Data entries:
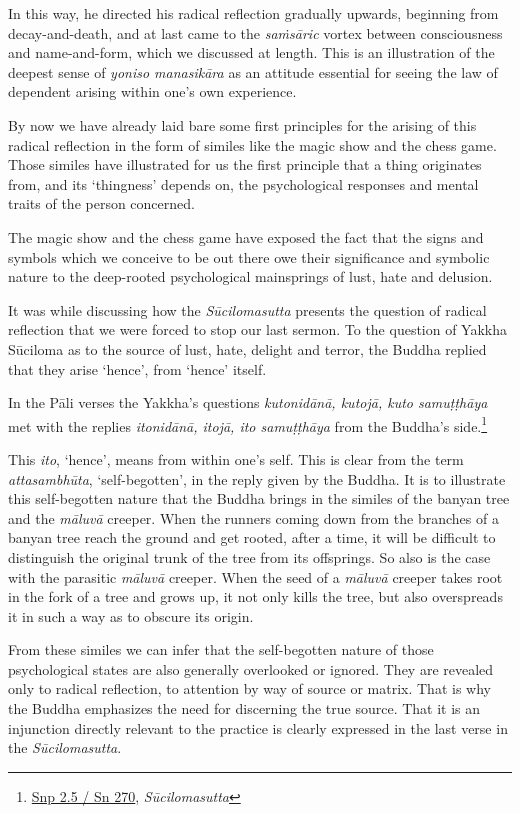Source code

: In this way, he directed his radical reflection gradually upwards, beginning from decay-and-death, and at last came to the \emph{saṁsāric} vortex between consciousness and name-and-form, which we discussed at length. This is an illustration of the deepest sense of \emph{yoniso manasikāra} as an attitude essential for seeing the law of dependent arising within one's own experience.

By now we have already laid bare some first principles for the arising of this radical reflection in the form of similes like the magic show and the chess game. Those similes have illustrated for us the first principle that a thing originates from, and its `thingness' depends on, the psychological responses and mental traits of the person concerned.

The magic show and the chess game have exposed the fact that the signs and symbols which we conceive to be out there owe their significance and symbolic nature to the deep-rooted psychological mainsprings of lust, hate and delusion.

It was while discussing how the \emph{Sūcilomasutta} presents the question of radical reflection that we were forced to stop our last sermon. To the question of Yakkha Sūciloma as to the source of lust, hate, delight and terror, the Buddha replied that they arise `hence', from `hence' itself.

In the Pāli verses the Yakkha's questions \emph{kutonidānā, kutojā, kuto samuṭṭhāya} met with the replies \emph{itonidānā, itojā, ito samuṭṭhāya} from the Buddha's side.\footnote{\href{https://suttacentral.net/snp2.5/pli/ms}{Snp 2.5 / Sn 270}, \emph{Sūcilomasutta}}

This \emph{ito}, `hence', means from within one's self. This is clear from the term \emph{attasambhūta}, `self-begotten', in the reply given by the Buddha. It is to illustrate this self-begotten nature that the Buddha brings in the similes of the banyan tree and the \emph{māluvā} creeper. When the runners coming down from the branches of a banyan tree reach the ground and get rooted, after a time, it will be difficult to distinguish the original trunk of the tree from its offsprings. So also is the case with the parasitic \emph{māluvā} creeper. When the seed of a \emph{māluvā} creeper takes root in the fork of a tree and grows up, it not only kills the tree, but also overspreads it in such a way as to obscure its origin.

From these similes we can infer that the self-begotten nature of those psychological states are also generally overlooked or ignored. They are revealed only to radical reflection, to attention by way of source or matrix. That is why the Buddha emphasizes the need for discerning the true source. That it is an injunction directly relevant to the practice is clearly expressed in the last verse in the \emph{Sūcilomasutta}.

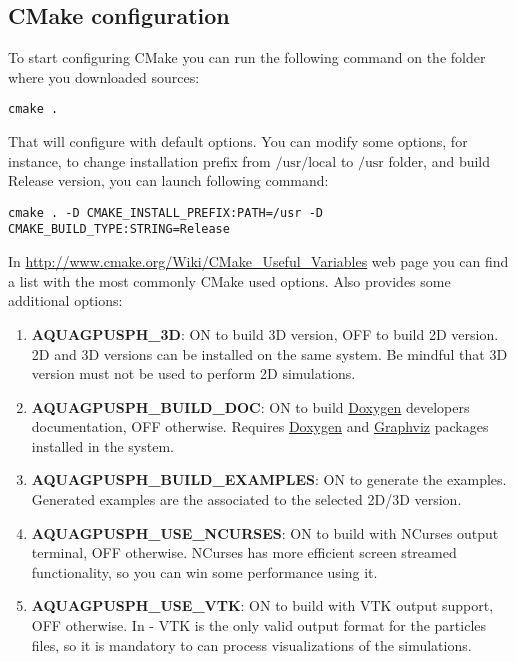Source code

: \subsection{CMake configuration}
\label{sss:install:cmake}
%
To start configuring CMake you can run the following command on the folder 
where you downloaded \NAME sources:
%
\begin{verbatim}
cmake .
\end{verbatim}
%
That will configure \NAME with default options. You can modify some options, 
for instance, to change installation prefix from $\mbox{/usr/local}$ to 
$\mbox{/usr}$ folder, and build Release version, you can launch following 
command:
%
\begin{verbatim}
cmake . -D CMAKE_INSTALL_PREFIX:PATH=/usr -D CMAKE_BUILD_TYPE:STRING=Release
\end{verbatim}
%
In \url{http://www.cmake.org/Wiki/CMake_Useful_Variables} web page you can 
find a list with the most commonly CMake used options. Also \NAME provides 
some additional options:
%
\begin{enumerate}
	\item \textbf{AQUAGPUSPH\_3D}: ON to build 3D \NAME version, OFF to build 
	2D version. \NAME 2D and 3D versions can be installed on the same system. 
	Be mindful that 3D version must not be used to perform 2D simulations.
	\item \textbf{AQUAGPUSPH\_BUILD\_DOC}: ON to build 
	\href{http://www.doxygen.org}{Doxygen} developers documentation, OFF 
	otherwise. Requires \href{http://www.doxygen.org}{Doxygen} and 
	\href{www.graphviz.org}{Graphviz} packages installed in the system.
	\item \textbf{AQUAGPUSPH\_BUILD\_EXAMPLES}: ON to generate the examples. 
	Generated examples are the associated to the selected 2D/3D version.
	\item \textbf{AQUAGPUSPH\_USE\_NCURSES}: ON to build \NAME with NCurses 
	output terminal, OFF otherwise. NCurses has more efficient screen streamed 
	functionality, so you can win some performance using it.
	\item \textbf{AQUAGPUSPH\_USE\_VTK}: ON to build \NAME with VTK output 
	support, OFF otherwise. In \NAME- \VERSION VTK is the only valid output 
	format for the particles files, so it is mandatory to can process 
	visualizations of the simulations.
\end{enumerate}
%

** EXERCISE INSTRUCTIONS **
Every line above that holds the word "examples" needs to be copied.

** RESPONSE **
	\item \textbf{AQUAGPUSPH\_BUILD\_EXAMPLES}: ON to generate the examples. 
	Generated examples are the associated to the selected 2D/3D version.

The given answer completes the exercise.